Progress in medicine also led to developments in chemistry and chemical technologies. The manufacture of alkaline substances, medicinal powders, ointments and liquids was systematized, as were chemical processes relating to the manufacture of glass. Advances in food processing (such as manufacture of sugar, condiments and edible oils) took place as did the manufacture of personal hygiene products and beauty aids (such as shampoos, deodorizers, perfumes and cosmetics).

3.7 Ancient India’s Contribution towards Shipping, Trading, Geography and Astronomy

India was the major shipbuilder at that time until the British destroy it. The Middle Age Arab sailors and the Portuguese purchased their boats in India. India and China had built some of the world’s most sophisticated ships.

India also was very famous for trading. It is well known for trading items such as diamonds, gun, powders, brass ornaments, copper, bronze, metal made swords, wootz steel, iron made indigo dye, textile and much more.

Geometric compasses with the linear scales made of ivory were found by the archaeologists. Even before Europe, the compass and other navigation tools were already been use by the people in Indian Ocean. Only few people know that Vasco da Gama hired an Indian naval pilot, named Kanha to captain his ships and take him to India. Indian ships have been sailing deep-sea shipping since 2000 years ago. They have been sailing to islands such as Andamans, Lakshdweep and Maldives. A sacred scripture named Kautilya which describes the good and bad times were been using as a guidance for seafaring.

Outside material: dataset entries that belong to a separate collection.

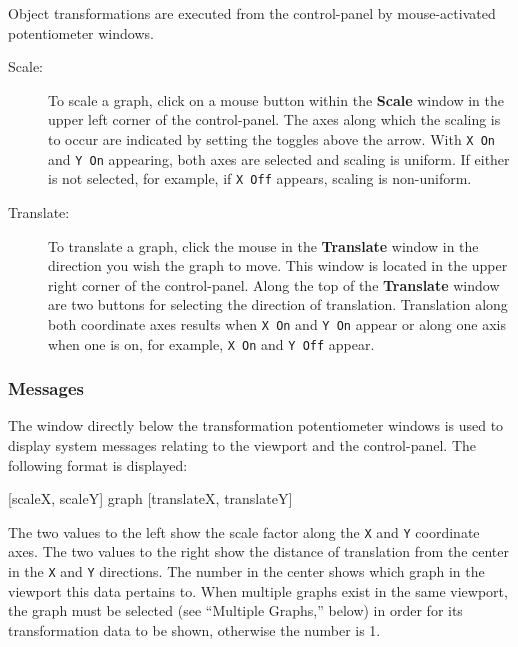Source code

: Object transformations are executed from the control-panel by mouse-activated
potentiometer windows.
%
\begin{description}
%
\item[Scale:] To scale a graph, click on a mouse button
within the {\bf Scale} window in the upper left corner of the control-panel.
The axes along which the scaling is to occur are indicated by setting the
toggles above the arrow.
With {\tt X On} and {\tt Y On} appearing, both axes are selected and scaling
is uniform.
If either is not selected, for example, if {\tt X Off} appears, scaling is
non-uniform.
%
\item[Translate:] To translate a graph, click the mouse in the
{\bf Translate} window in the direction you wish the graph to move.
This window is located in the upper right corner of the control-panel.
Along the top of the {\bf Translate} window are two buttons for selecting
the direction of translation.
Translation along both coordinate axes results when {\tt X On} and {\tt Y
On} appear or along one axis when one is on, for example, {\tt X On} and
{\tt Y Off} appear.
\end{description}

\subsubsection{Messages}

The window directly below the transformation potentiometer windows is
used to display system messages relating to the viewport and the control-panel.
The following format is displayed: \newline
%
\begin{center}
[scaleX, scaleY] \spad{>}graph\spad{<} [translateX, translateY] \newline
\end{center}
The two values to the left show the scale factor along the {\tt X} and
{\tt Y} coordinate axes.  The two values to the right show the distance of
translation from the center in the {\tt X} and {\tt Y} directions.  The number
in the center shows which graph in the viewport this data pertains to.
When multiple graphs exist in the same viewport,
the graph must be selected (see ``Multiple Graphs,'' below) in
order for its transformation data to be shown, otherwise the number
is 1.

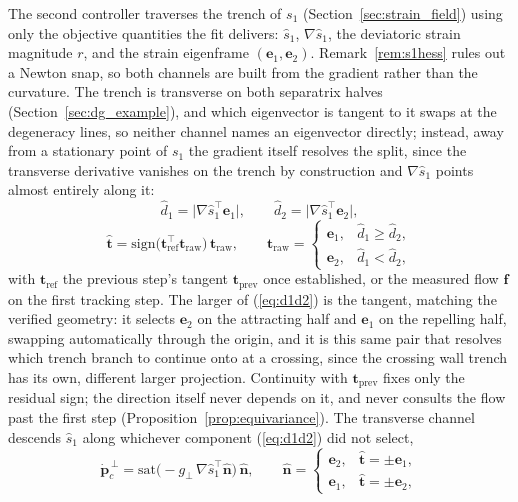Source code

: \documentclass[lettersize,journal]{IEEEtran}
\begin{document}
The second controller traverses the trench of $s_1$
(Section~\ref{sec:strain_field}) using only the objective quantities the
fit delivers: $\hat{s}_1$, $\nabla\hat{s}_1$, the deviatoric strain
magnitude $r$, and the strain eigenframe $(\mathbf{e}_1, \mathbf{e}_2)$.
Remark~\ref{rem:s1hess} rules out a Newton snap, so both channels are
built from the gradient rather than the curvature. The trench is
transverse on both separatrix halves (Section~\ref{sec:dg_example}), and
which eigenvector is tangent to it swaps at the degeneracy lines, so
neither channel names an eigenvector directly; instead, away from a
stationary point of $s_1$ the gradient itself resolves the split, since
the transverse derivative vanishes on the trench by construction and
$\nabla\hat{s}_1$ points almost entirely along it:
\begin{equation}
    \hat{d}_1 = \bigl\lvert \nabla\hat{s}_1^\top \mathbf{e}_1
    \bigr\rvert, \qquad
    \hat{d}_2 = \bigl\lvert \nabla\hat{s}_1^\top \mathbf{e}_2
    \bigr\rvert,
    \label{eq:d1d2}
\end{equation}
\begin{equation}
    \hat{\mathbf{t}} = \mathrm{sign}\bigl(\mathbf{t}_{\text{ref}}^\top
    \mathbf{t}_{\text{raw}}\bigr)\,\mathbf{t}_{\text{raw}}, \qquad
    \mathbf{t}_{\text{raw}} = \begin{cases}
        \mathbf{e}_1, & \hat{d}_1 \geq \hat{d}_2, \\
        \mathbf{e}_2, & \hat{d}_1 < \hat{d}_2,
    \end{cases}
    \label{eq:tangent_select}
\end{equation}
with $\mathbf{t}_{\text{ref}}$ the previous step's tangent
$\mathbf{t}_{\text{prev}}$ once established, or the measured flow
$\mathbf{f}$ on the first tracking step. The larger of
(\ref{eq:d1d2}) is the tangent, matching the verified geometry: it
selects $\mathbf{e}_2$ on the attracting half and $\mathbf{e}_1$ on the
repelling half, swapping automatically through the origin, and it is
this same pair that resolves which trench branch to continue onto at a
crossing, since the crossing wall trench has its own, different larger
projection. Continuity with $\mathbf{t}_{\text{prev}}$ fixes only the
residual sign; the direction itself never depends on it, and never
consults the flow past the first step
(Proposition~\ref{prop:equivariance}). The transverse channel descends
$\hat{s}_1$ along whichever component (\ref{eq:d1d2}) did not select,
\begin{equation}
    \dot{\mathbf{p}}_c^{\,\perp} =
    \mathrm{sat}\!\bigl(-g_\perp\,\nabla\hat{s}_1^\top
    \hat{\mathbf{n}}\bigr)\,\hat{\mathbf{n}}, \qquad
    \hat{\mathbf{n}} = \begin{cases}
        \mathbf{e}_2, & \hat{\mathbf{t}} = \pm\mathbf{e}_1, \\
        \mathbf{e}_1, & \hat{\mathbf{t}} = \pm\mathbf{e}_2,
    \end{cases}
    \label{eq:oecs_perp}
\end{equation}
\end{document}
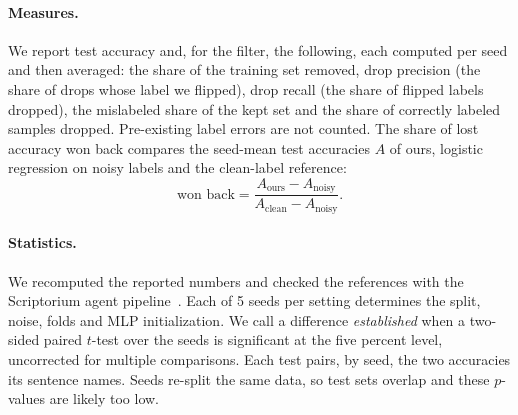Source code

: \paragraph{Measures.} We report test accuracy and, for the filter, the following, each computed per seed and then averaged: the share of the training set removed, drop precision (the share of drops whose label we flipped), drop recall (the share of flipped labels dropped), the mislabeled share of the kept set and the share of correctly labeled samples dropped. Pre-existing label errors are not counted. The share of lost accuracy won back compares the seed-mean test accuracies $A$ of ours, logistic regression on noisy labels and the clean-label reference:
\begin{equation}
  \text{won back} = \frac{A_{\mathrm{ours}} - A_{\mathrm{noisy}}}{A_{\mathrm{clean}} - A_{\mathrm{noisy}}} .
  \label{eq:wonback}
\end{equation}

\paragraph{Statistics.} We recomputed the reported numbers and checked the references with the Scriptorium agent pipeline~\citep{scriptorium2026}. Each of 5 seeds per setting determines the split, noise, folds and MLP initialization. We call a difference \emph{established} when a two-sided paired $t$-test over the seeds is significant at the five percent level, uncorrected for multiple comparisons. Each test pairs, by seed, the two accuracies its sentence names. Seeds re-split the same data, so test sets overlap and these $p$-values are likely too low.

The astronomy is one of the major part in ancient history. The astronomical concepts in India comes from the Vedas(religious literature of India). The references to the astronomy can be found in the Rig Veda which is dated back around 2000BC. The Vedic Aryan have worshipped the Sun, Stars and Comets. The Indians also has prepared lunar calendars according to the lunar cycle. This calendar is still in use till today.

Aryabhata, the famous mathematician and astronomer had gave a great calculation about space that is almost correct. He presented his theory of heliostat, which means that planets revolve around the sun about a millennium before than the theory presented by Galileo.

3.8 Summary

India’s name was originally derived from the name of a river, Indus River. This is because the civilization in India begins from riverbanks which are the Indus River and the Ganges River. The two famous cities of India’s history, Mohenjo-Daro and Harappa have played an important role in the knowledge of Indian civilization. These cities were well planned with wide and straight streets built with brick houses. These cities also had systematic drainage and sewer system. Other founding in these cities are the fire and flood control measures to protect their farm and village, planned irrigation system, textile from cotton, public baths, separate cooking areas and toilets in homes, grain and goods storage facilities for trade, kilns for burning and smelting metal, and metal tools. The civilization had vanished between 1800 to 1700 BCE leaving behind the abandoned cities. The cause of the degeneration is still unknown to the history.

The contribution of ancient India can be divided into a few categories such as, Mathematics, construction field, usage of materials, usage of nature resources, medical field, shipping, trading, geography and astronomy.

In Mathematics field, ancient India has contributed new theories in arithmetic, geometry, mathematics logic, algebra, trigonometry, and general Mathematics. Practical mathematics for measuring and weighing are been used by the ancient Indians.

The Harappan civilization is said to be the world’s first city to build well-planned streets with underground drainage, hydraulic engineering, air-cooling architecture and civil sanitation. The measurements and weights were standardized.